Contrasting hippocampal and amygdalar expression of genes related to neural plasticity during escape from social aggression

Social subjugation has widespread consequences affecting behavior and underlying neural systems. We hypothesized that individual differences in stress responsiveness were associated with differential expression of neurotrophin associated genes within the hippocampus and amygdala. To do this we examined the brains of hamsters placed in resident/intruder interactions, modified by the opportunity to escape from aggression. In the amygdala, aggressive social interaction stimulated increased BDNF receptor TrK_B mRNA levels regardless of the ability to escape the aggressor. In contrast, the availability of escape limited the elevation of GluR₁ AMPA subunit mRNA. In the hippocampal CA₁, the glucocorticoid stress hormone, cortisol, was negatively correlated with BDNF and TrK_B gene expression, but showed a positive correlation with BDNF expression in the DG. Latency to escape the aggressor was also negatively correlated with CA₁ BDNF expression.
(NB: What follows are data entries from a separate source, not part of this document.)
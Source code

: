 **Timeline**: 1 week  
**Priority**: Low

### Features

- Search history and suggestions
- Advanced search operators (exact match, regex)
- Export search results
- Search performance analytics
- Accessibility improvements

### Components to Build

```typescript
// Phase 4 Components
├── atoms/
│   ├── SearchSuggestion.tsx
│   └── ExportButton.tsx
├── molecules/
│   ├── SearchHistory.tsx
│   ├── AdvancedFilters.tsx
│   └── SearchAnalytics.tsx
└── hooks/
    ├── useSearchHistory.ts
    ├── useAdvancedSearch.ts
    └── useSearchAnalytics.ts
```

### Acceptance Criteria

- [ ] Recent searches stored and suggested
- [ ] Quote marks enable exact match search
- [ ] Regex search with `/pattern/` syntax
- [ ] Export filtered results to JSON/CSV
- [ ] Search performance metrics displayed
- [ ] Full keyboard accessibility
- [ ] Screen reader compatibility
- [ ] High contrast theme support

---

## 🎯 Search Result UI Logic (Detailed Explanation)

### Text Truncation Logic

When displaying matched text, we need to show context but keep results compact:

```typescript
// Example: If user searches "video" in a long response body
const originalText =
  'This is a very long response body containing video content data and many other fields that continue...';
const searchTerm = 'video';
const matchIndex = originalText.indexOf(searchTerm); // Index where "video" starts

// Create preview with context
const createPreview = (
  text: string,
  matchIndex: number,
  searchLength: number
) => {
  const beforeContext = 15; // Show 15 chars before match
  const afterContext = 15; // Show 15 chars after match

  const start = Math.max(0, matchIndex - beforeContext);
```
In contrast, the relationship between amygdalar TrK_B and GluR₁ was positive with respect to escape latency. These results suggest that an interplay of stress and neurotrophic systems influences learned escape behavior. Animals which escape faster seem to have a more robust neurotrophic profile in the hippocampus, with the opposite of this pattern in the amygdala. We propose that changes in the equilibrium of hippocampal and amygdalar learning result in differing behavioral stress coping choices.